If you have any comments, suggestions, or feedback, you can email us at pedscriptpodcast at gmail.com or find us on Twitter at GritPeds and at PedScrit on Instagram for real-time show updates. If you enjoyed the show, please subscribe, rate, and review on your favorite podcasting application, and share with your colleagues. Also, if you'd like to support the making of the podcast, please see the description for Venmo information and how to become a Patreon. Any donation will be appreciated.

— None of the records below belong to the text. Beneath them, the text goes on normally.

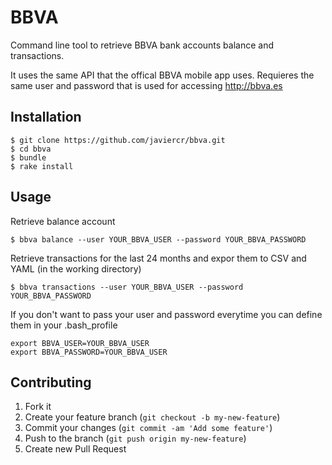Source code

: # BBVA

Command line tool to retrieve BBVA bank accounts balance and transactions.

It uses the same API that the offical BBVA mobile app uses. Requieres the same user and password that is used for accessing http://bbva.es

## Installation

    $ git clone https://github.com/javiercr/bbva.git
    $ cd bbva
    $ bundle
    $ rake install

## Usage

Retrieve balance account

    $ bbva balance --user YOUR_BBVA_USER --password YOUR_BBVA_PASSWORD

Retrieve transactions for the last 24 months and expor them to CSV and YAML (in the working directory)

    $ bbva transactions --user YOUR_BBVA_USER --password YOUR_BBVA_PASSWORD

If you don't want to pass your user and password everytime you can define them in your .bash_profile

    export BBVA_USER=YOUR_BBVA_USER
    export BBVA_PASSWORD=YOUR_BBVA_USER


## Contributing

1. Fork it
2. Create your feature branch (`git checkout -b my-new-feature`)
3. Commit your changes (`git commit -am 'Add some feature'`)
4. Push to the branch (`git push origin my-new-feature`)
5. Create new Pull Request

Thank you again for listening and goodbye. So Alice, I feel like my bucket list has been checked off. The two biggest celebrities we could ever encounter. That's right. Zach, I have a question. Did you tell any of your cofellows that you were spending the evening with Furman tonight? You know what I did, but I'm not sure if they understood me completely. It's'cause you spend every evening with Furman, don't you? Uh

That's right, that's right, yes. Uh yeah, yeah, and just children just peeling it off pulling it away from me and and trying to spill juice and such on the on the on the pages every night. Listen, listen, I always with that book, but tonight you were with the real person. That's right. It's great to put a a face with a name, right? Really great.